> [PROMPT] Count the lines below that contain "values". Give only the number.

Stored data

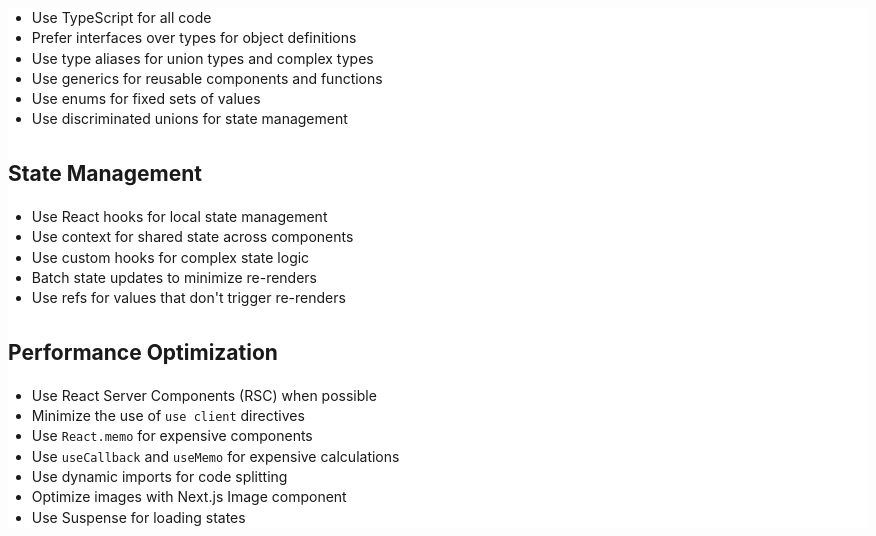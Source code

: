 - Use TypeScript for all code
- Prefer interfaces over types for object definitions
- Use type aliases for union types and complex types
- Use generics for reusable components and functions
- Use enums for fixed sets of values
- Use discriminated unions for state management

## State Management

- Use React hooks for local state management
- Use context for shared state across components
- Use custom hooks for complex state logic
- Batch state updates to minimize re-renders
- Use refs for values that don't trigger re-renders

## Performance Optimization

- Use React Server Components (RSC) when possible
- Minimize the use of `use client` directives
- Use `React.memo` for expensive components
- Use `useCallback` and `useMemo` for expensive calculations
- Use dynamic imports for code splitting
- Optimize images with Next.js Image component
- Use Suspense for loading states
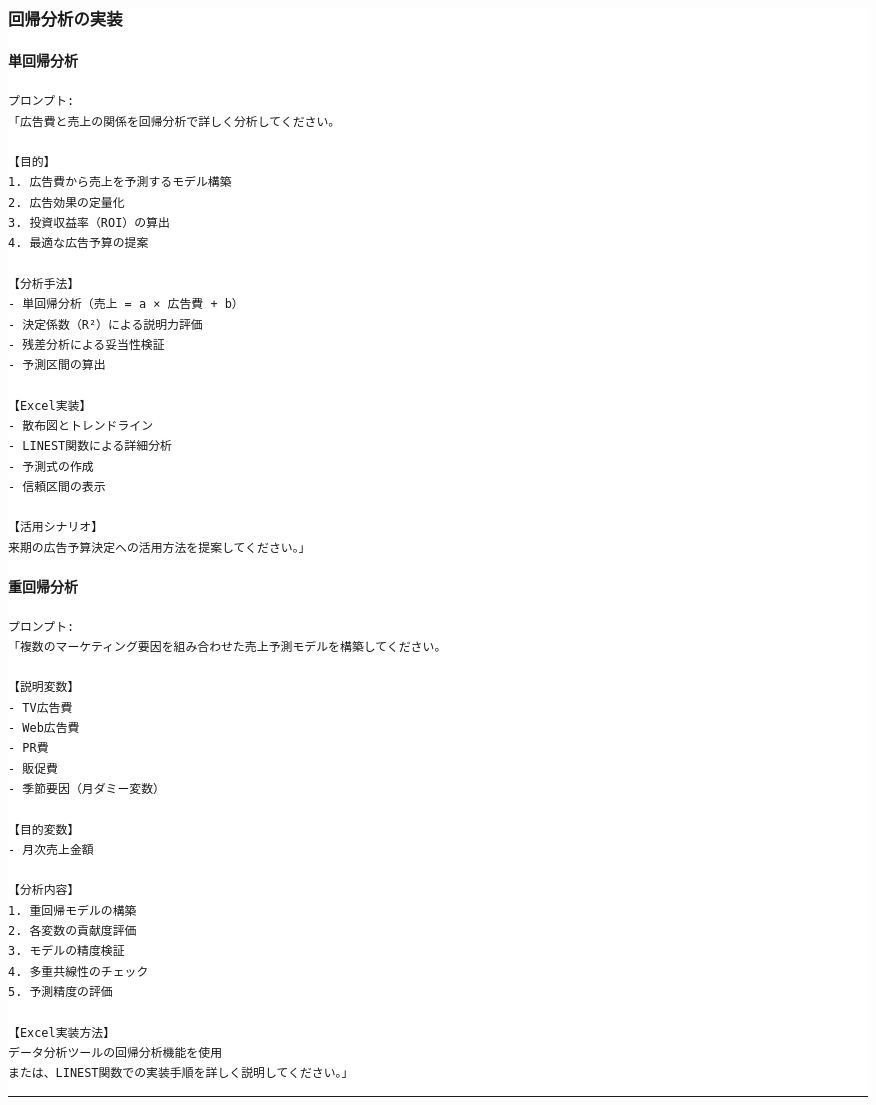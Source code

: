 ### 回帰分析の実装

#### 単回帰分析
```
プロンプト:
「広告費と売上の関係を回帰分析で詳しく分析してください。

【目的】
1. 広告費から売上を予測するモデル構築
2. 広告効果の定量化
3. 投資収益率（ROI）の算出
4. 最適な広告予算の提案

【分析手法】
- 単回帰分析（売上 = a × 広告費 + b）
- 決定係数（R²）による説明力評価
- 残差分析による妥当性検証
- 予測区間の算出

【Excel実装】
- 散布図とトレンドライン
- LINEST関数による詳細分析
- 予測式の作成
- 信頼区間の表示

【活用シナリオ】
来期の広告予算決定への活用方法を提案してください。」
```

#### 重回帰分析
```
プロンプト:
「複数のマーケティング要因を組み合わせた売上予測モデルを構築してください。

【説明変数】
- TV広告費
- Web広告費
- PR費
- 販促費
- 季節要因（月ダミー変数）

【目的変数】
- 月次売上金額

【分析内容】
1. 重回帰モデルの構築
2. 各変数の貢献度評価
3. モデルの精度検証
4. 多重共線性のチェック
5. 予測精度の評価

【Excel実装方法】
データ分析ツールの回帰分析機能を使用
または、LINEST関数での実装手順を詳しく説明してください。」
```

---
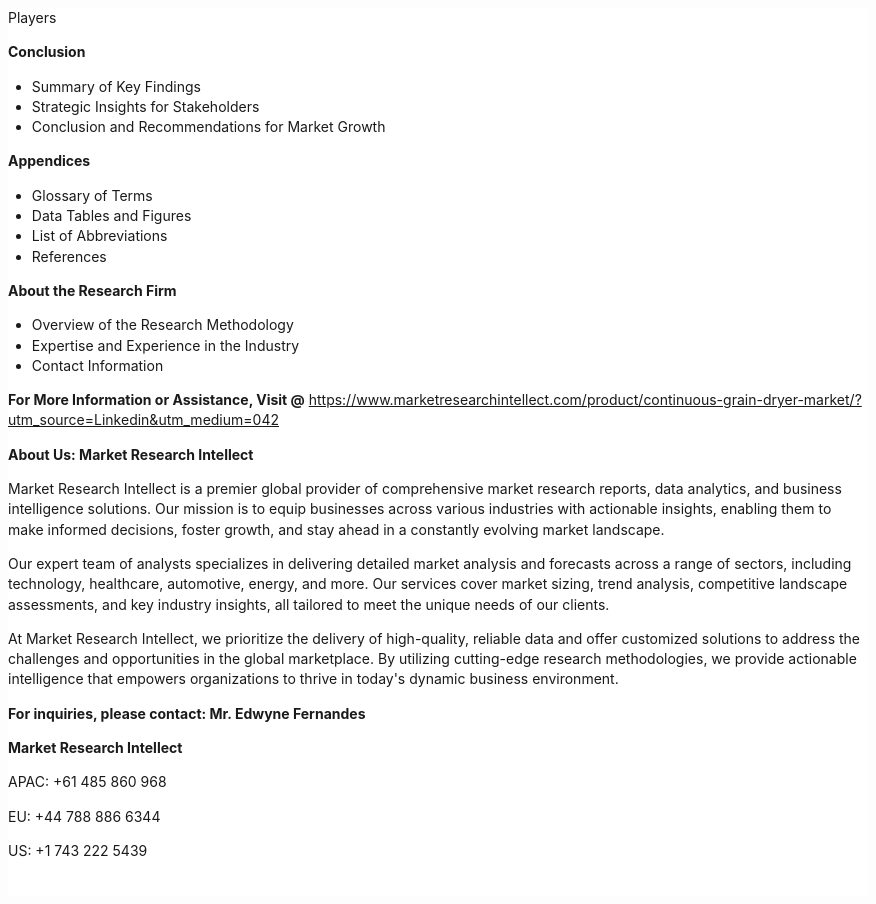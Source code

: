 Players</li></ul><p><strong>Conclusion</strong></p><ul><li>Summary of Key Findings</li><li>Strategic Insights for Stakeholders</li><li>Conclusion and Recommendations for Market Growth</li></ul><p><strong>Appendices</strong></p><ul><li>Glossary of Terms</li><li>Data Tables and Figures</li><li>List of Abbreviations</li><li>References</li></ul><p><strong>About the Research Firm</strong></p><ul><li>Overview of the Research Methodology</li><li>Expertise and Experience in the Industry</li><li>Contact Information</li></ul></div><div class="article-main__content" data-test-id="publishing-text-block"><p><span class="font-[700]"><strong>For More Information or Assistance, Visit @</strong>&nbsp;<a href="https://www.marketresearchintellect.com/product/continuous-grain-dryer-market/?utm_source=Linkedin&utm_medium=042">https://www.marketresearchintellect.com/product/continuous-grain-dryer-market/?utm_source=Linkedin&utm_medium=042</a></span></p><p><strong>About Us: Market Research Intellect</strong></p><p>Market Research Intellect is a premier global provider of comprehensive market research reports, data analytics, and business intelligence solutions. Our mission is to equip businesses across various industries with actionable insights, enabling them to make informed decisions, foster growth, and stay ahead in a constantly evolving market landscape.</p><p>Our expert team of analysts specializes in delivering detailed market analysis and forecasts across a range of sectors, including technology, healthcare, automotive, energy, and more. Our services cover market sizing, trend analysis, competitive landscape assessments, and key industry insights, all tailored to meet the unique needs of our clients.</p><p>At Market Research Intellect, we prioritize the delivery of high-quality, reliable data and offer customized solutions to address the challenges and opportunities in the global marketplace. By utilizing cutting-edge research methodologies, we provide actionable intelligence that empowers organizations to thrive in today's dynamic business environment.</p><p><strong>For inquiries, please contact: Mr. Edwyne Fernandes</strong></p><p><strong>Market Research Intellect</strong></p><p>APAC: +61 485 860 968</p><p>EU: +44 788 886 6344</p><p>US: +1 743 222 5439</p></div><div class="article-main__content" data-test-id="publishing-text-block">&nbsp;</div>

> [WORKED SOLUTION] 2